Aber die Sandfly's machen es mir heute schwer. Sie spüren die nahende Nässe und werden unter dem immer bleierner werdendem Himmel ständig aktiver und agressiver. Es ist kaum möglich, länger an einem Ort sitzen zu bleiben, ohne das Gefühl, langsam aufgegessen zu werden. Selbst das wunderbare Mückenmittel hat nicht mehr die volle Wirkung vor dieser Lust auf Blut. 

 

Aber trotz allem ist dieser Mackay Wasserfall so unendlich schön, das mich nichts und niemand davon vertreiben kann. Ich sitze davor und weiß, das jedes Detail tief in mir gespeichert bleibt. Dieses Bild ist unlöschbar. Und auch der zweite Wasserfall des Tages bleibt unlöschbar. Wegen seines Eiswassers. Ich kann nicht widerstehen und ich will nicht widerstehen. Das hier ist der Ort für mich, um ein letztes Bad zu nehmen. Auch wenn die Luft schon ungewohnt kühl geworden ist und der Regen zu mehr als einer entfernten Ahnung mutiert. Noch ist es trocken. Zeit für mich, nass zu werden.

 

Die Kälte schießt durch meinen Körper und lässt ihn erstarren. Der ganze Geschmack des Gletschers ist in diesem Moment in mir angekommen. Nur ein Schrei kann mich jetzt erlösen und es ist purer Jubel. Das hier ist und war meine Wanderung. Eine Symphonie der Vollkommenheit. Dankbarkeit für den unbekannten Spender dieses einen Platzes ist schon seit Tagen in mir gewachsen. Und sie wird noch tiefer, als ich auf dem Boot sitze und wieder in dieses Traumbild vom Milford Sound eintauche. Die Wolken geben der Szenerie eine Dramatik, bei der jeder blaue Himmel blass erscheint. 

 

Ich weiß nicht wieviele Menschen diesen Track jemals gelaufen sind ohne einen einzigen Tropfen Regen. Ich fühle mich wie der größte Glückspilz dieser Erde und ich bin es auch. Dieser Weg war ein Wunder in sich und dieses Traum-Wetter eigentlich ein Ding der Unmöglichkeit.

 

Bei dieser Beschreibung der letzten vier Tage musste ich zum ersten Mal im Leben nach Worten suchen. Unsere Sprache hat bei weitem nicht genug Superlative, um soviel Magie zu beschreiben. Ihr fehlen die Nuancen für dieses pralle Paket an Glückseeligkeit.
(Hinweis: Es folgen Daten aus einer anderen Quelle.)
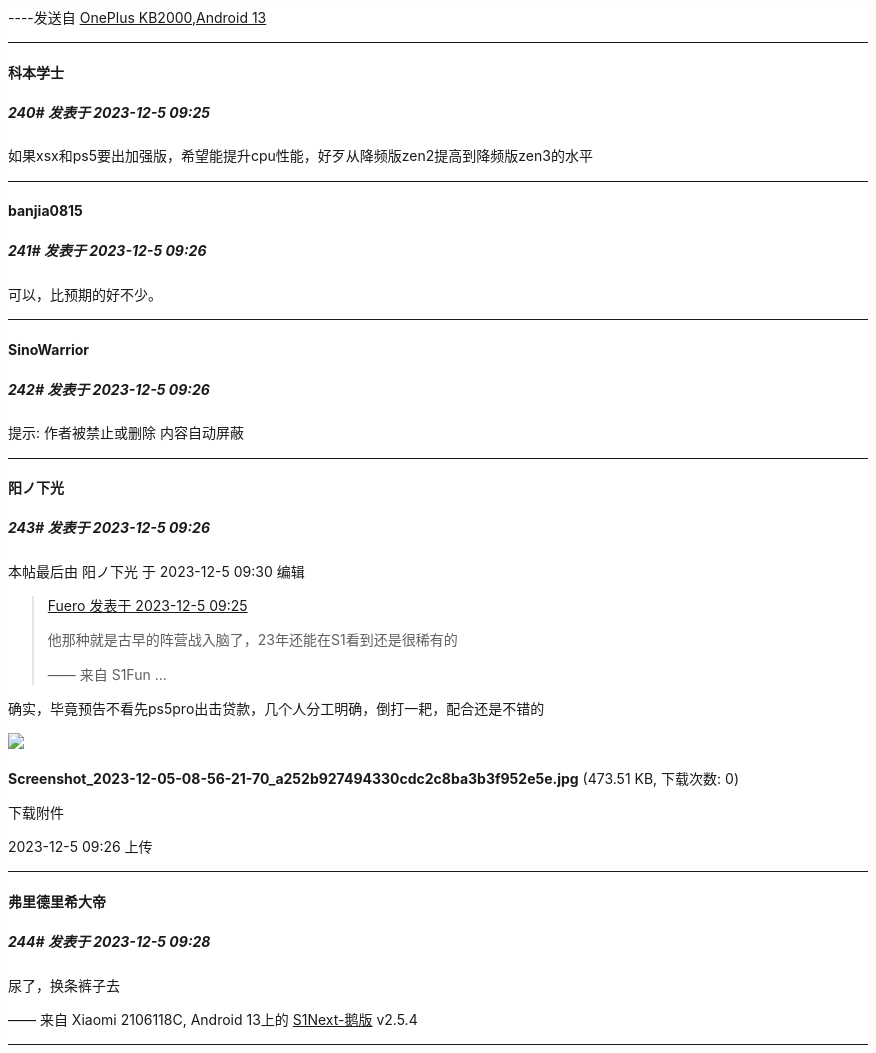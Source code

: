 ----发送自 [OnePlus KB2000,Android 13](http://stage1.5j4m.com/?1.37)

*****

####  科本学士  
##### 240#       发表于 2023-12-5 09:25

如果xsx和ps5要出加强版，希望能提升cpu性能，好歹从降频版zen2提高到降频版zen3的水平


*****

####  banjia0815  
##### 241#       发表于 2023-12-5 09:26

可以，比预期的好不少。

*****

####  SinoWarrior  
##### 242#       发表于 2023-12-5 09:26

提示: 作者被禁止或删除 内容自动屏蔽

*****

####  阳ノ下光  
##### 243#       发表于 2023-12-5 09:26

 本帖最后由 阳ノ下光 于 2023-12-5 09:30 编辑 
<blockquote><a href="httphttps://bbs.saraba1st.com/2b/forum.php?mod=redirect&amp;goto=findpost&amp;pid=63226690&amp;ptid=2159972" target="_blank">Fuero 发表于 2023-12-5 09:25</a>

他那种就是古早的阵营战入脑了，23年还能在S1看到还是很稀有的

—— 来自 S1Fun ...</blockquote>
确实，毕竟预告不看先ps5pro出击贷款，几个人分工明确，倒打一耙，配合还是不错的

<img src="https://img.saraba1st.com/forum/202312/05/092632nec2a6rg6ckzrerr.jpg" referrerpolicy="no-referrer">

<strong>Screenshot_2023-12-05-08-56-21-70_a252b927494330cdc2c8ba3b3f952e5e.jpg</strong> (473.51 KB, 下载次数: 0)

下载附件

2023-12-5 09:26 上传

*****

####  弗里德里希大帝  
##### 244#       发表于 2023-12-5 09:28

尿了，换条裤子去

—— 来自 Xiaomi 2106118C, Android 13上的 [S1Next-鹅版](https://github.com/ykrank/S1-Next/releases) v2.5.4

*****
Hakenlose bunte Glückseeligkeit.

 

Ich bin satt, satt und vollkommen unberührbar für alles, was jetzt kommt. Unberührbar für einen riesigen Terminal, für hunderte von Touristen, für eine endlose Schar an Tourbussen und lautstarke Gespräche in aller Länder Sprachen.

 

In mir räkelt sich wohlig das Paradies. Und es wird nie mehr gehen.